Stored data:
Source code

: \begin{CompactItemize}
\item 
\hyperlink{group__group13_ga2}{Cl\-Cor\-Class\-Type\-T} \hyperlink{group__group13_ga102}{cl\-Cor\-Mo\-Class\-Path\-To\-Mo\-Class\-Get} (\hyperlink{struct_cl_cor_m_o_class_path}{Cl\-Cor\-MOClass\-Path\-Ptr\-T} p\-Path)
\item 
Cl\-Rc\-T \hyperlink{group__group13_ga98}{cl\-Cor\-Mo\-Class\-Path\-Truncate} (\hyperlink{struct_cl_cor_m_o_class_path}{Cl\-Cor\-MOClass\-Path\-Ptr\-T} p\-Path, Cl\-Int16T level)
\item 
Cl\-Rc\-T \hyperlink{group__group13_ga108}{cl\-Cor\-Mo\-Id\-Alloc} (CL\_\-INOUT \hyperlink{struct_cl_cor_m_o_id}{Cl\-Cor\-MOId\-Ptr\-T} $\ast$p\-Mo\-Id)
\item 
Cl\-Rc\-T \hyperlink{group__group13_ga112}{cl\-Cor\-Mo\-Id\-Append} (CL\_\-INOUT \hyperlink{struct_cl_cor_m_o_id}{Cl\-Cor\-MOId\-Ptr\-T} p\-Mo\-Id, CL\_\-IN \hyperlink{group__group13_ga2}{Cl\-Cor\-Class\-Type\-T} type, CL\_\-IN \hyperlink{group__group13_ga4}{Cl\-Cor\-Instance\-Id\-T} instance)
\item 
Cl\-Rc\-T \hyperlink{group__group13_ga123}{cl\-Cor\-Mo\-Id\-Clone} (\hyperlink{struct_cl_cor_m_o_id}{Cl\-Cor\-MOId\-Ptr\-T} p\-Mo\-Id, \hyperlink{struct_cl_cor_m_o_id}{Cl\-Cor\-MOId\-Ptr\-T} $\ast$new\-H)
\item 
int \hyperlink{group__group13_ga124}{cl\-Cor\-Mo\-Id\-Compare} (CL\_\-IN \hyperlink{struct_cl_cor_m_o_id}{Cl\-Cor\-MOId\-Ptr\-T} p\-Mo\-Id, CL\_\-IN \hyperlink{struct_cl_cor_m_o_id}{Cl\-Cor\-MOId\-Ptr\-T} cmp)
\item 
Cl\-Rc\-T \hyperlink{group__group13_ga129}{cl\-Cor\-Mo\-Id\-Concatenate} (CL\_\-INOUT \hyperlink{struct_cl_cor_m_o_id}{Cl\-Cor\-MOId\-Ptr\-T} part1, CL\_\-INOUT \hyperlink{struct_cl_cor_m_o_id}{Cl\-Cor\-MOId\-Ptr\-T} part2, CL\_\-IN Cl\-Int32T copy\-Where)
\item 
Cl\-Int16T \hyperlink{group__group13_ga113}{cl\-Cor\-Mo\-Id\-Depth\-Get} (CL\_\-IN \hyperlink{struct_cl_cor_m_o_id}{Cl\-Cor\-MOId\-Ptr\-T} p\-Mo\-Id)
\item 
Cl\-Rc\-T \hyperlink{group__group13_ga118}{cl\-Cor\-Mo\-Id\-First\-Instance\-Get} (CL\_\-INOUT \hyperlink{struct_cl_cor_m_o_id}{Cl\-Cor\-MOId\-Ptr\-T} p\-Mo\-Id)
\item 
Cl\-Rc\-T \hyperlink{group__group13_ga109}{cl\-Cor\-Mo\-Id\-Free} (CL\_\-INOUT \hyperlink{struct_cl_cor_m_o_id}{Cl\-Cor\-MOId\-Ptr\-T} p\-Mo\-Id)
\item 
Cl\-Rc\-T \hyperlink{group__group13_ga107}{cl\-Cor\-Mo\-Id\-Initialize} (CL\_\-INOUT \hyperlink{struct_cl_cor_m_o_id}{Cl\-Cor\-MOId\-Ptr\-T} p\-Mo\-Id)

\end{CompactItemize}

EXERCISE INSTRUCTIONS => Please transcribe all of the data above exactly.

SOLUTION =>
Source code

: \begin{CompactItemize}
\item 
\hyperlink{group__group13_ga2}{Cl\-Cor\-Class\-Type\-T} \hyperlink{group__group13_ga102}{cl\-Cor\-Mo\-Class\-Path\-To\-Mo\-Class\-Get} (\hyperlink{struct_cl_cor_m_o_class_path}{Cl\-Cor\-MOClass\-Path\-Ptr\-T} p\-Path)
\item 
Cl\-Rc\-T \hyperlink{group__group13_ga98}{cl\-Cor\-Mo\-Class\-Path\-Truncate} (\hyperlink{struct_cl_cor_m_o_class_path}{Cl\-Cor\-MOClass\-Path\-Ptr\-T} p\-Path, Cl\-Int16T level)
\item 
Cl\-Rc\-T \hyperlink{group__group13_ga108}{cl\-Cor\-Mo\-Id\-Alloc} (CL\_\-INOUT \hyperlink{struct_cl_cor_m_o_id}{Cl\-Cor\-MOId\-Ptr\-T} $\ast$p\-Mo\-Id)
\item 
Cl\-Rc\-T \hyperlink{group__group13_ga112}{cl\-Cor\-Mo\-Id\-Append} (CL\_\-INOUT \hyperlink{struct_cl_cor_m_o_id}{Cl\-Cor\-MOId\-Ptr\-T} p\-Mo\-Id, CL\_\-IN \hyperlink{group__group13_ga2}{Cl\-Cor\-Class\-Type\-T} type, CL\_\-IN \hyperlink{group__group13_ga4}{Cl\-Cor\-Instance\-Id\-T} instance)
\item 
Cl\-Rc\-T \hyperlink{group__group13_ga123}{cl\-Cor\-Mo\-Id\-Clone} (\hyperlink{struct_cl_cor_m_o_id}{Cl\-Cor\-MOId\-Ptr\-T} p\-Mo\-Id, \hyperlink{struct_cl_cor_m_o_id}{Cl\-Cor\-MOId\-Ptr\-T} $\ast$new\-H)
\item 
int \hyperlink{group__group13_ga124}{cl\-Cor\-Mo\-Id\-Compare} (CL\_\-IN \hyperlink{struct_cl_cor_m_o_id}{Cl\-Cor\-MOId\-Ptr\-T} p\-Mo\-Id, CL\_\-IN \hyperlink{struct_cl_cor_m_o_id}{Cl\-Cor\-MOId\-Ptr\-T} cmp)
\item 
Cl\-Rc\-T \hyperlink{group__group13_ga129}{cl\-Cor\-Mo\-Id\-Concatenate} (CL\_\-INOUT \hyperlink{struct_cl_cor_m_o_id}{Cl\-Cor\-MOId\-Ptr\-T} part1, CL\_\-INOUT \hyperlink{struct_cl_cor_m_o_id}{Cl\-Cor\-MOId\-Ptr\-T} part2, CL\_\-IN Cl\-Int32T copy\-Where)
\item 
Cl\-Int16T \hyperlink{group__group13_ga113}{cl\-Cor\-Mo\-Id\-Depth\-Get} (CL\_\-IN \hyperlink{struct_cl_cor_m_o_id}{Cl\-Cor\-MOId\-Ptr\-T} p\-Mo\-Id)
\item 
Cl\-Rc\-T \hyperlink{group__group13_ga118}{cl\-Cor\-Mo\-Id\-First\-Instance\-Get} (CL\_\-INOUT \hyperlink{struct_cl_cor_m_o_id}{Cl\-Cor\-MOId\-Ptr\-T} p\-Mo\-Id)
\item 
Cl\-Rc\-T \hyperlink{group__group13_ga109}{cl\-Cor\-Mo\-Id\-Free} (CL\_\-INOUT \hyperlink{struct_cl_cor_m_o_id}{Cl\-Cor\-MOId\-Ptr\-T} p\-Mo\-Id)
\item 
Cl\-Rc\-T \hyperlink{group__group13_ga107}{cl\-Cor\-Mo\-Id\-Initialize} (CL\_\-INOUT \hyperlink{struct_cl_cor_m_o_id}{Cl\-Cor\-MOId\-Ptr\-T} p\-Mo\-Id)

\end{CompactItemize}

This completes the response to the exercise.